> **THE RECORDS**:
*** Block opens ***

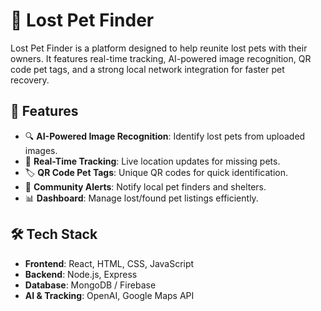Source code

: # 🐾 Lost Pet Finder

Lost Pet Finder is a platform designed to help reunite lost pets with their owners. It features real-time tracking, AI-powered image recognition, QR code pet tags, and a strong local network integration for faster pet recovery.

## 🚀 Features
- 🔍 **AI-Powered Image Recognition**: Identify lost pets from uploaded images.
- 📍 **Real-Time Tracking**: Live location updates for missing pets.
- 🏷️ **QR Code Pet Tags**: Unique QR codes for quick identification.
- 📢 **Community Alerts**: Notify local pet finders and shelters.
- 📊 **Dashboard**: Manage lost/found pet listings efficiently.



## 🛠️ Tech Stack
- **Frontend**: React, HTML, CSS, JavaScript
- **Backend**: Node.js, Express
- **Database**: MongoDB / Firebase
- **AI & Tracking**: OpenAI, Google Maps API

*** Block closes ***

> **YOUR INSTRUCTIONS**:
Find the string "local" in the listing and return every line that holds it.

> **OUTPUT**:
Lost Pet Finder is a platform designed to help reunite lost pets with their owners. It features real-time tracking, AI-powered image recognition, QR code pet tags, and a strong local network integration for faster pet recovery.
- 📢 **Community Alerts**: Notify local pet finders and shelters.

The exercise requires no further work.